Comment ça va ? Le moral n’est pas trop atteint après les dernières annonces ?
Ça va plutôt bien. Pour moi ça ne change pas grand-chose pour l’instant, je me suis blessé à l’adducteur à Toulouse, je n'aurais pas pu jouer au tennis. Je devais être au CNE pour faire du physique et des soins mais je le vis plutôt bien parce que je suis en famille. Ça fait du bien d’être en famille et de se retrouver.
Comment as-tu été mis au courant de la décision de l’ITF ?
J’avais reçu un mail mais il fallait attendre confirmation et les coaches au CNE m’ont averti et confirmé. On a su que c’était 6 semaines d’arrêt pour l’ATP et l’ITF. Ensuite des mesures ont été prises par rapport au CNE. Au début, l’internat était fermé et le lendemain le CNE a annoncé que c’était fermé minimum deux semaines. Donc j’ai pris le train pour rentrer chez moi à Lyon.

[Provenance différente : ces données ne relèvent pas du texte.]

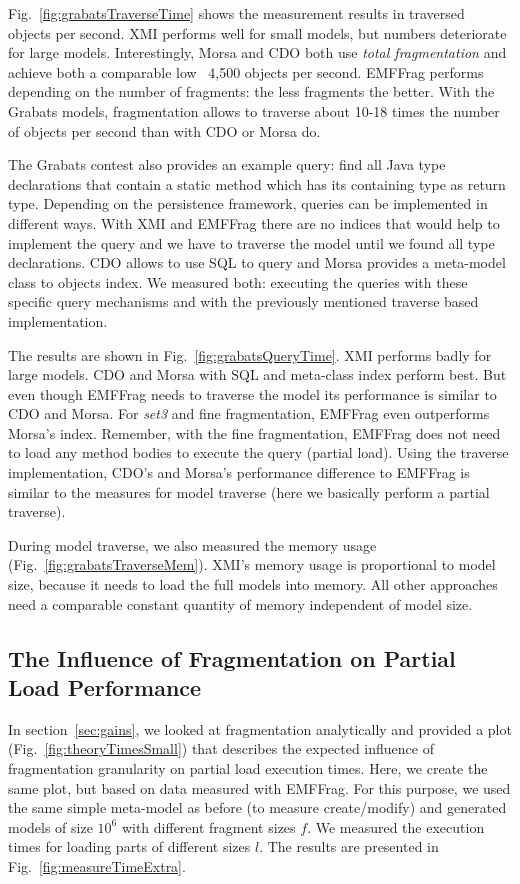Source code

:  Fig.~\ref{fig:grabatsTraverseTime} shows the measurement results in traversed objects per second. XMI performs well for small models, but numbers deteriorate for large models. Interestingly, Morsa and CDO both use \emph{total fragmentation} and achieve both a comparable low ~4,500 objects per second. EMFFrag performs depending on the number of fragments: the less fragments the better. With the Grabats models, fragmentation allows to traverse about 10-18 times the number of objects per second than with CDO or Morsa do.

 The Grabats contest also provides an example query: find all Java type declarations that contain a static method which has its containing type as return type. Depending on the persistence framework, queries can be implemented in different ways. With XMI and EMFFrag there are no indices that would help to implement the query and we have to traverse the model until we found all type declarations. CDO allows to use SQL to query and Morsa provides a meta-model class to objects index. We measured both: executing the queries with these specific query mechanisms and with the previously mentioned traverse based implementation.

The results are shown in Fig.~\ref{fig:grabatsQueryTime}. XMI performs badly for large models. CDO and Morsa with SQL and meta-class index perform best. But even though EMFFrag needs to traverse the model its performance is similar to CDO and Morsa. For \emph{set3} and fine fragmentation, EMFFrag even outperforms Morsa's index. Remember, with the fine fragmentation, EMFFrag does not need to load any method bodies to execute the query (partial load). Using the traverse implementation, CDO's and Morsa's performance difference to EMFFrag is similar to the measures for model traverse (here we basically perform a partial traverse).  

 During model traverse, we also measured the memory usage (Fig.~\ref{fig:grabatsTraverseMem}). XMI's memory usage is proportional to model size, because it needs to load the full models into memory. All other approaches need a comparable constant quantity of memory independent of model size.

\subsection{The Influence of Fragmentation on Partial Load Performance}

In section~\ref{sec:gains}, we looked at fragmentation analytically and provided a plot (Fig.~\ref{fig:theoryTimesSmall}) that describes the expected influence of fragmentation granularity on partial load execution times. Here, we create the same plot, but based on data measured with EMFFrag. For this purpose, we used the same simple meta-model as before (to measure create/modify) and generated models of size $10^6$ with different fragment sizes $f$. We measured the execution times for loading parts of different sizes $l$. The results are presented in Fig.~\ref{fig:measureTimeExtra}.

Si le CNE était resté ouvert je ne sais pas où j’aurais dormi.
Comment as-tu vécu ce report ensuite jusqu’au 7 juin ? Est-ce que tu as été surpris ou alors tu t’attendais à ça ?
J’ai été surpris un peu oui mais je m’attendais quand même à ce que la date soit repoussée. Je pense que ce sera repoussé si ça n’évolue pas mieux. C’est dur à encaisser parce que je n’ai qu’une envie, c’est de jouer, de faire des matches, même de m’entraîner. Après ça va me permettre de faire une bonne préparation physique et de me faire évoluer dans des secteurs où j’avais besoin de travailler.
Emilio Sanchez a posté un message pessimiste sur Twitter. Il ne voit pas de reprise du tennis en 2020 ? Tu trouves cela envisageable ?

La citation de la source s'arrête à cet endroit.